In 1783, the Count of Floridablanca, a favourite of King Carlos III, commissioned Goya to paint his portrait. He also became friends with Crown Prince Don Luis, painting portraits of both the Infante and his family. During the 1780s, his circle of patrons grew to include the Duke and Duchess of Osuna, the King and other notable people of the kingdom whom he painted. In 1786, Goya was given a position as painter to Charles III. After the death of Charles III in 1788 and revolution in France in 1789, during the reign of Charles IV, Goya reached his peak of popularity with royalty.
In 1789 he was made court painter to Charles IV and in 1799 was appointed First Court Painter. He painted the King and the Queen, royal family pictures, portraits of the Prince of the Peace and many other nobles. His portraits are notable for their disinclination to flatter, and in the case of Charles IV of Spain and His Family, the lack of visual diplomacy is remarkable. Modern interpreters have seen this portrait as social satire; it is thought to reveal the corruption behind the rule of Charles IV.
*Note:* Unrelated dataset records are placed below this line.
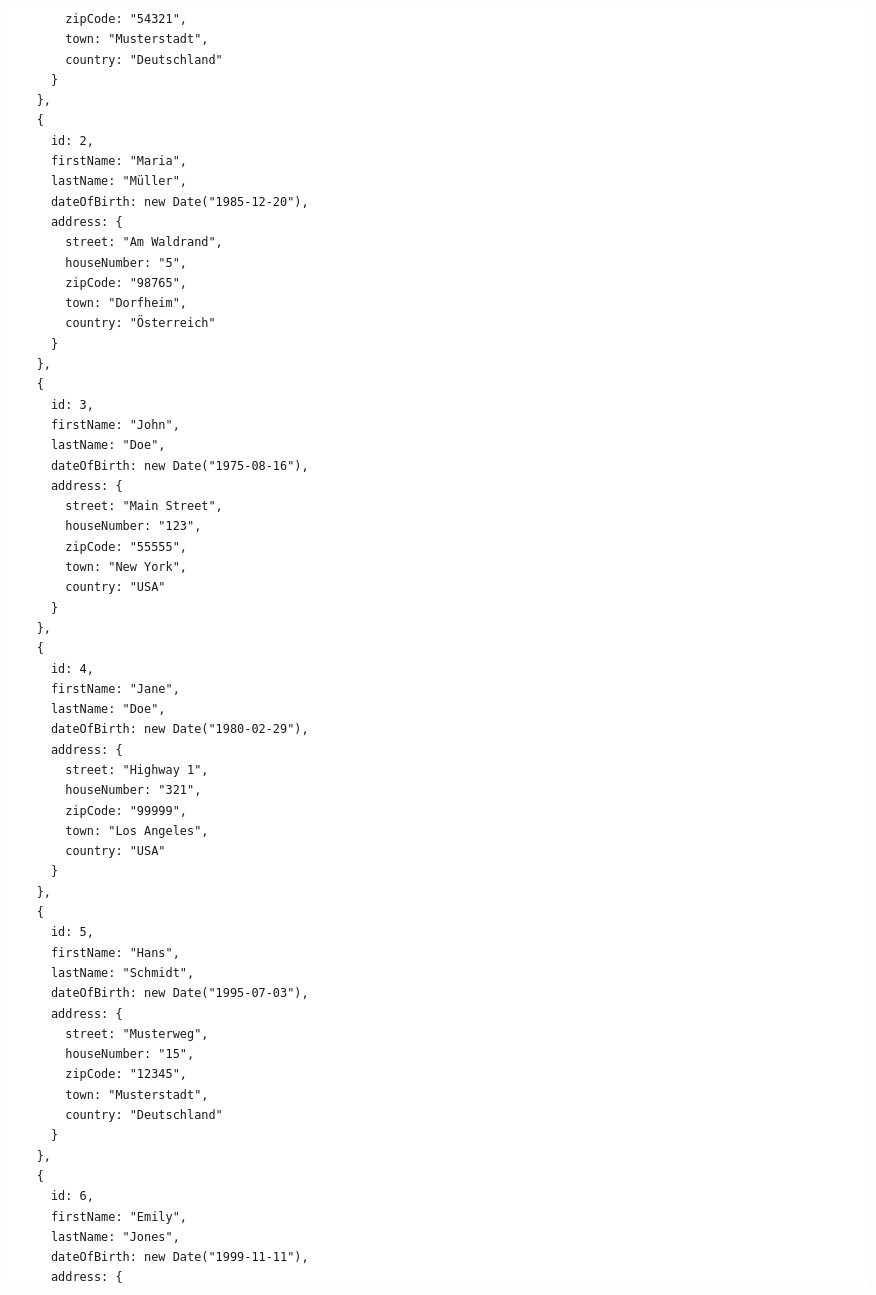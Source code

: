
 ```vue
        zipCode: "54321",
        town: "Musterstadt",
        country: "Deutschland"
      }
    },
    {
      id: 2,
      firstName: "Maria",
      lastName: "Müller",
      dateOfBirth: new Date("1985-12-20"),
      address: {
        street: "Am Waldrand",
        houseNumber: "5",
        zipCode: "98765",
        town: "Dorfheim",
        country: "Österreich"
      }
    },
    {
      id: 3,
      firstName: "John",
      lastName: "Doe",
      dateOfBirth: new Date("1975-08-16"),
      address: {
        street: "Main Street",
        houseNumber: "123",
        zipCode: "55555",
        town: "New York",
        country: "USA"
      }
    },
    {
      id: 4,
      firstName: "Jane",
      lastName: "Doe",
      dateOfBirth: new Date("1980-02-29"),
      address: {
        street: "Highway 1",
        houseNumber: "321",
        zipCode: "99999",
        town: "Los Angeles",
        country: "USA"
      }
    },
    {
      id: 5,
      firstName: "Hans",
      lastName: "Schmidt",
      dateOfBirth: new Date("1995-07-03"),
      address: {
        street: "Musterweg",
        houseNumber: "15",
        zipCode: "12345",
        town: "Musterstadt",
        country: "Deutschland"
      }
    },
    {
      id: 6,
      firstName: "Emily",
      lastName: "Jones",
      dateOfBirth: new Date("1999-11-11"),
      address: {
```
Goya received orders from many of the Spanish nobility. At some time between late 1792 and early 1793, a serious illness left Goya deaf, and he became withdrawn and introspective. During his recuperation, he undertook a series of experimental paintings. His experimental art—which would encompass paintings and drawings as well as a bitterly expressive series of aquatinted etchings, published in 1799 under the title Caprichos—was done in parallel to his more official commissions of portraits and religious paintings. In 1798 he painted luminous and airy scenes for the pendentives and cupola of the Real Ermita (Chapel) of San Antonio de la Florida in Madrid. Many of these depict miracles of Saint Anthony of Padua set in the midst of contemporary Madrid.
French forces invaded Spain in 1808, leading to the Peninsular War of 1808–1814. The extent of Goya's involvement with the court of the "Intruder king", Joseph I, the brother of Napoleon Bonaparte, is not known; he did paint works for French patrons and sympathisers, but kept neutral during the fighting. After the restoration of the Spanish king, Ferdinand VII, in 1814, Goya denied any involvement with the French. When his wife Josefa died in 1812, he was mentally and emotionally processing the war by painting The Charge of the Mamelukes and The Third of May 1808, and preparing the series of prints later known as The Disasters of War (Los desastres de la guerra). Ferdinand VII returned to Spain in 1814 but relations with Goya were not cordial. He painted portraits of the king for a variety of organizations, but not for the king himself.
Leocadia Weiss lived with and cared for Goya after Bayeu's death. Not much is known about her beyond her fiery temperament. Goya's works from 1814 to 1819 are mostly commissioned portraits, but also include the altarpiece of Santa Justa and Santa Rufina for the Cathedral of Seville, the print series of La Tauromaquia depicting scenes from bullfighting, and probably the etchings of Los Disparates. In 1819, with the idea of isolating himself, he bought a country house by the Manzanares river just outside of Madrid. There he created the Black Paintings with intense, haunting themes, reflective of the artist's fear of insanity and his outlook on humanity. Several of these, including Saturn Devouring His Son, were painted directly onto the walls of his dining and sitting rooms.
Goya lost faith in or became threatened by the restored Spanish monarchy's anti-liberal political and social stance and left Spain in May 1824 for Bordeaux and then Paris. He travelled to Spain in 1826, but returned to Bordeaux, where he died of a stroke in 1828, at the age of 82.